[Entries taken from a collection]
━━━━━━━━

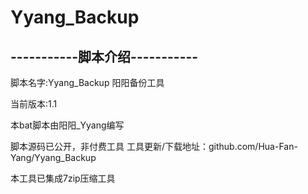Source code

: # Yyang_Backup
## -----------脚本介绍-----------
 脚本名字:Yyang_Backup 阳阳备份工具

 当前版本:1.1

 本bat脚本由阳阳_Yyang编写

 脚本源码已公开，非付费工具 工具更新/下载地址：github.com/Hua-Fan-Yang/Yyang_Backup

 本工具已集成7zip压缩工具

━━━━━━━━

An exact transcription of the data above is needed, without the pictures.

■ Solution:
Source code

: # Yyang_Backup
## -----------脚本介绍-----------
 脚本名字:Yyang_Backup 阳阳备份工具

 当前版本:1.1

 本bat脚本由阳阳_Yyang编写

 脚本源码已公开，非付费工具 工具更新/下载地址：github.com/Hua-Fan-Yang/Yyang_Backup

 本工具已集成7zip压缩工具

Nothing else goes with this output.